■ **Exercise brief**: Filter this data down to the lines that hold "managed", and copy them.

(Saved entries)
━━━━━━━━━━
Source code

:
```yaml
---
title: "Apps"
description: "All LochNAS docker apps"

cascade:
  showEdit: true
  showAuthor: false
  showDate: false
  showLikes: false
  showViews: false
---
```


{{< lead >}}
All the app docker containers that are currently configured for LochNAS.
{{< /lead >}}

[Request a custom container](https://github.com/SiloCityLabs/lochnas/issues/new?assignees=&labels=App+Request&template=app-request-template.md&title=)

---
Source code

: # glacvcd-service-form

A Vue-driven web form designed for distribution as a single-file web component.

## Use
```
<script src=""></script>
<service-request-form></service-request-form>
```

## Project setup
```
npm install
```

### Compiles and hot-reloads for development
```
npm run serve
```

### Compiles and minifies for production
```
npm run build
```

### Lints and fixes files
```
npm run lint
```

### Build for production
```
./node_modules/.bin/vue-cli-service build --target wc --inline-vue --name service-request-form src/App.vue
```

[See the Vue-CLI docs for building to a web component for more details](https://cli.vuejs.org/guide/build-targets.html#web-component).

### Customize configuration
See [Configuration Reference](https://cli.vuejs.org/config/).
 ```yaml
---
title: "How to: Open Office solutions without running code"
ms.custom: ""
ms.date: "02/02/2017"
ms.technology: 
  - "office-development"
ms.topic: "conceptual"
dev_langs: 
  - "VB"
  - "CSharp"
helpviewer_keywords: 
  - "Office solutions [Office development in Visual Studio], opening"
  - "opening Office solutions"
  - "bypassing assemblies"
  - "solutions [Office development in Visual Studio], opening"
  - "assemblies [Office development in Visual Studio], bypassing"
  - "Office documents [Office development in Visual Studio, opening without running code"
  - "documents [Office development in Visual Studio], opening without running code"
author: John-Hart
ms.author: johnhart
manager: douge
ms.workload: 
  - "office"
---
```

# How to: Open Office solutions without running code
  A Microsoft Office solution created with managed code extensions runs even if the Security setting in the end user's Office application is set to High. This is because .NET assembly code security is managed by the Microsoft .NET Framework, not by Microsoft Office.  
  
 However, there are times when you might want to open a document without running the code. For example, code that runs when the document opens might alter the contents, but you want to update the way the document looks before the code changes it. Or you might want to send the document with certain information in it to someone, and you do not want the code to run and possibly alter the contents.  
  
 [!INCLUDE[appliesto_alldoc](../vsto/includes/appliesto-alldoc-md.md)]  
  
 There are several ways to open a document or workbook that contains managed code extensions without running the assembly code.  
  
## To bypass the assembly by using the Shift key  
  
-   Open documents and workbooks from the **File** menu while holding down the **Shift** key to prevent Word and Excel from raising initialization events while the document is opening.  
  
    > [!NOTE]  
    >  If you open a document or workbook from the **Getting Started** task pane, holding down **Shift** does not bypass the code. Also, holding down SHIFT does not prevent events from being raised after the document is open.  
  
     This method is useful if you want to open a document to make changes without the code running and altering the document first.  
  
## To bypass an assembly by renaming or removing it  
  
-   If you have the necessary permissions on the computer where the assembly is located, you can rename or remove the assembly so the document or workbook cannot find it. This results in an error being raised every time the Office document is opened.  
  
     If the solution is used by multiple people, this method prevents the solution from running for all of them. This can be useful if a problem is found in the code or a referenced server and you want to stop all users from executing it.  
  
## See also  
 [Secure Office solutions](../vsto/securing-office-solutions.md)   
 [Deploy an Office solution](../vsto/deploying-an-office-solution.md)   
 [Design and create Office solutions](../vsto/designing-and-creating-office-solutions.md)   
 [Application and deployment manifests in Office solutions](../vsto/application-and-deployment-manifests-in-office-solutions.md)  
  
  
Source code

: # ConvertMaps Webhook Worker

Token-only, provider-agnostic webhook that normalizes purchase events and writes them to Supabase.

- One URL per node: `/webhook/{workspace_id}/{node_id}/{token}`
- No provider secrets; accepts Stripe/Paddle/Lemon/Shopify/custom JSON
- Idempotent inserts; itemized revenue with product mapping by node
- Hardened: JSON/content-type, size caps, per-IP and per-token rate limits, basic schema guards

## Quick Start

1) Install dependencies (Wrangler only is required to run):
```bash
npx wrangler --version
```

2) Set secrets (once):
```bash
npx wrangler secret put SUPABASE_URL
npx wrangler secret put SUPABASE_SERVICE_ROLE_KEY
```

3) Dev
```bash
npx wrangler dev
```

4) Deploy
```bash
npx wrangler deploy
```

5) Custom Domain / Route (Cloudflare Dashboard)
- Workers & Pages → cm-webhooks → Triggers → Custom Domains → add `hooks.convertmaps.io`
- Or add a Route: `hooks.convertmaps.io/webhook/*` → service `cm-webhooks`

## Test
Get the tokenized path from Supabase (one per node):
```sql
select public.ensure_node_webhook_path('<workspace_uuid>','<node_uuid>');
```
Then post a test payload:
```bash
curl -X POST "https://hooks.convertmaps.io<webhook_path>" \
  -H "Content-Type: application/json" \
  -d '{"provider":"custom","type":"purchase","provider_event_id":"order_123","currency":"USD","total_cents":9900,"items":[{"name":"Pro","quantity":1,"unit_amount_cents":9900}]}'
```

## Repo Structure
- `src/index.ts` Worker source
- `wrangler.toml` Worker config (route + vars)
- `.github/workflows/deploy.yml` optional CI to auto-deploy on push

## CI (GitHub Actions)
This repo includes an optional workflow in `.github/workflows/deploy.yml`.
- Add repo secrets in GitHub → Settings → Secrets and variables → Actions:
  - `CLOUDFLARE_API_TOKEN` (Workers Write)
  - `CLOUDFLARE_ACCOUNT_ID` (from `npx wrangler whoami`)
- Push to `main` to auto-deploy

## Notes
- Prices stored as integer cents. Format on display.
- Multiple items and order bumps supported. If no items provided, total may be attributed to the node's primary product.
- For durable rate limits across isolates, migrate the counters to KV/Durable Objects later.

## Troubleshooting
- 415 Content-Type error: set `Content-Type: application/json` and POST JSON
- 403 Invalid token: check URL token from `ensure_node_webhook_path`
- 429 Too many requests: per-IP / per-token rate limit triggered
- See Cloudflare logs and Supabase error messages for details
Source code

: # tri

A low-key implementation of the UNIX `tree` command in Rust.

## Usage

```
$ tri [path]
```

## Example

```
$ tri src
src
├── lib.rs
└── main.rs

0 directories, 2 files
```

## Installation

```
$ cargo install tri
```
━━━━━━━━━━
■ **Solution for this task**:
  A Microsoft Office solution created with managed code extensions runs even if the Security setting in the end user's Office application is set to High. This is because .NET assembly code security is managed by the Microsoft .NET Framework, not by Microsoft Office.  
 There are several ways to open a document or workbook that contains managed code extensions without running the assembly code.  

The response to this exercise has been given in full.